I'd suggest partnering with a statistical collaborator. I try to use the forum to explain how to use the software, but you really need to know what statistical tests you are interested in. We have a lot of documentation about the different tests, but if this isn't helping, you should find someone locally to help guide the analysis.
Many thanks! Yes I will be partnering with someone to go through this properly. In the meantime, may I then ask an LRT related question (about the design specifically). I have seen other threads and just one to confirm I understand this.
I am looking for changes in time. I have 4 genotypes. Principally , I would like to see the genes that change with time across any of the samples before looking for patterns in gene expression. My design is as follows:
dds<-DESeqDataSetFromMatrix(countData = countdata, colData = coldatanormal, design = ~Time+Genotype )
dds<- DESeq(dds, reduced = ~Genotype , test = "LRT")
Is this the correct design to look for changes across time in general if the reduced model is ~genotype. In other words, will this tell me any gene that changes from time 0 onwards in any of the genotypes and that time is the variable by which genes change? Conversely, if the reduced is ~time, does this give me genes that change ONLY as a result of genotype differences?
If I then make the full model ~Time+Genotype+Time:Genotype, and the reduced is time + genotype, are we looking for changes here that are both DE in time AND because of genotype too?
If the reduced model then becomes time only with a full design of ~Time+Genotype+Time:Genotype, what does this mean? and why would one would one use a reduced model of time or genotype with this full design as oppose to using it with a full design of ~Time and Genotype.
Thank you :) A
"Is this the correct design to look for changes across time in general if the reduced model is ~genotype. In other words, will this tell me any gene that changes from time 0 onwards in any of the genotypes and that time is the variable by which genes change? Conversely, if the reduced is ~time, does this give me genes that change ONLY as a result of genotype differences?"

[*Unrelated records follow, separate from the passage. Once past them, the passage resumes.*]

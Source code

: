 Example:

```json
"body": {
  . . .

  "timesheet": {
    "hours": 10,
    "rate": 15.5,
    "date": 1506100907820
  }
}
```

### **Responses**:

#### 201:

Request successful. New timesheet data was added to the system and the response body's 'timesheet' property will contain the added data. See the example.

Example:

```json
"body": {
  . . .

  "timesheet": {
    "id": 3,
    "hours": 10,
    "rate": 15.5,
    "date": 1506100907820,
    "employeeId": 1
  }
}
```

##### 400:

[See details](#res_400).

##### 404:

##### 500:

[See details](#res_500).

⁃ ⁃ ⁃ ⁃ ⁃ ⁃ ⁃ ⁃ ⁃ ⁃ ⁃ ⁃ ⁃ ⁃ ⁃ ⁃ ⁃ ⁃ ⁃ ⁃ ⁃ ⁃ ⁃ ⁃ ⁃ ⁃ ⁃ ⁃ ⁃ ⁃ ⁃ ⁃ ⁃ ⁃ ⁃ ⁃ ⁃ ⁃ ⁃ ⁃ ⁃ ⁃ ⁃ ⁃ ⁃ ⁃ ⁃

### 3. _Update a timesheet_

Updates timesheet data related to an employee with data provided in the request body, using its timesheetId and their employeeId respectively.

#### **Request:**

Yes. Except that this model is fitting a single time profile for all genotypes. So there is no such thing here as the changes for a specific genotype.

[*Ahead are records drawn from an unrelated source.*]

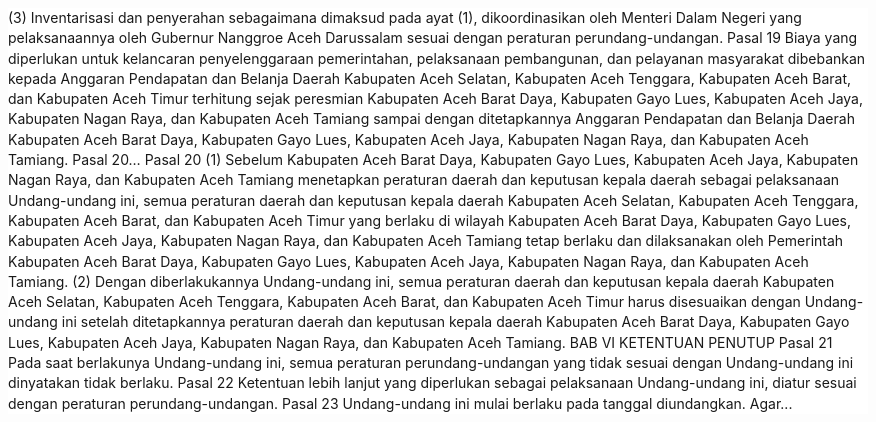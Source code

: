 (3) Inventarisasi dan penyerahan sebagaimana dimaksud pada ayat (1), dikoordinasikan oleh Menteri Dalam Negeri yang pelaksanaannya oleh Gubernur Nanggroe Aceh Darussalam sesuai dengan peraturan perundang-undangan.
Pasal 19
Biaya yang diperlukan untuk kelancaran penyelenggaraan pemerintahan, pelaksanaan pembangunan, dan pelayanan masyarakat dibebankan kepada Anggaran Pendapatan dan Belanja Daerah Kabupaten Aceh Selatan, Kabupaten Aceh Tenggara, Kabupaten Aceh Barat, dan Kabupaten Aceh Timur terhitung sejak peresmian Kabupaten Aceh Barat Daya, Kabupaten Gayo Lues, Kabupaten Aceh Jaya, Kabupaten Nagan Raya, dan Kabupaten Aceh Tamiang sampai dengan ditetapkannya Anggaran Pendapatan dan Belanja Daerah Kabupaten Aceh Barat Daya, Kabupaten Gayo Lues, Kabupaten Aceh Jaya, Kabupaten Nagan Raya, dan Kabupaten Aceh Tamiang. Pasal 20…
Pasal 20
(1) Sebelum Kabupaten Aceh Barat Daya, Kabupaten Gayo Lues, Kabupaten Aceh Jaya, Kabupaten Nagan Raya, dan Kabupaten Aceh Tamiang menetapkan peraturan daerah dan keputusan kepala daerah sebagai pelaksanaan Undang-undang ini, semua peraturan daerah dan keputusan kepala daerah Kabupaten Aceh Selatan, Kabupaten Aceh Tenggara, Kabupaten Aceh Barat, dan Kabupaten Aceh Timur yang berlaku di wilayah Kabupaten Aceh Barat Daya, Kabupaten Gayo Lues, Kabupaten Aceh Jaya, Kabupaten Nagan Raya, dan Kabupaten Aceh Tamiang tetap berlaku dan dilaksanakan oleh Pemerintah Kabupaten Aceh Barat Daya, Kabupaten Gayo Lues, Kabupaten Aceh Jaya, Kabupaten Nagan Raya, dan Kabupaten Aceh Tamiang.
(2) Dengan diberlakukannya Undang-undang ini, semua peraturan daerah dan keputusan kepala daerah Kabupaten Aceh Selatan, Kabupaten Aceh Tenggara, Kabupaten Aceh Barat, dan Kabupaten Aceh Timur harus disesuaikan dengan Undang-undang ini setelah ditetapkannya peraturan daerah dan keputusan kepala daerah Kabupaten Aceh Barat Daya, Kabupaten Gayo Lues, Kabupaten Aceh Jaya, Kabupaten Nagan Raya, dan Kabupaten Aceh Tamiang.
BAB VI KETENTUAN PENUTUP
Pasal 21
Pada saat berlakunya Undang-undang ini, semua peraturan perundang-undangan yang tidak sesuai dengan Undang-undang ini dinyatakan tidak berlaku.
Pasal 22
Ketentuan lebih lanjut yang diperlukan sebagai pelaksanaan Undang-undang ini, diatur sesuai dengan peraturan perundang-undangan.
Pasal 23
Undang-undang ini mulai berlaku pada tanggal diundangkan. Agar...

"If I then make the full model ~Time+Genotype+Time:Genotype, and the reduced is time + genotype, are we looking for changes here that are both DE in time AND because of genotype too?"
No. This would be to test if any of the changes over time are different across genotype (you can rephrase this in the other order, it's an equivalent statement)
"If the reduced model then becomes time only with a full design of ~Time+Genotype+Time:Genotype, what does this mean?"
In general, you can interpret a LRT like this: you are testing whether the coefficients that you've removed in the reduced model can explain differences in the counts.
Thank you so so much! That explains it perfectly! And thank you for being patient with me and all my questions!
As a quick follow up to your last point:with a full model of time+Genotype+Time:Genotype, is the reduced model of ~Time alone, or ~Genotype alone (Not reduced of Time+ and Genotype together) redundant?
In other words, would Full= ~Time+Genotype+Time:Genotype and reduced = ~Time only OR ~Genotype only be the equivalent of running these reduced models under a full model of Full=~Time + Genotype WITHOUT the addition of Time:Genotype
So would the addition of Time:Genotype as you mention above only be useful for linking differences in gene changes across genotype at given times
Thanks again!
Sorry I’m not able to interpret these questions. I think you should pose these to collaborator.
Sorry it was confusing...The question was basically, is Full= ~Time+Genotype+Time:Genotype and reduced ~Genotype the same as:
Full= ~Time+Genotype and reduced ~Genotype.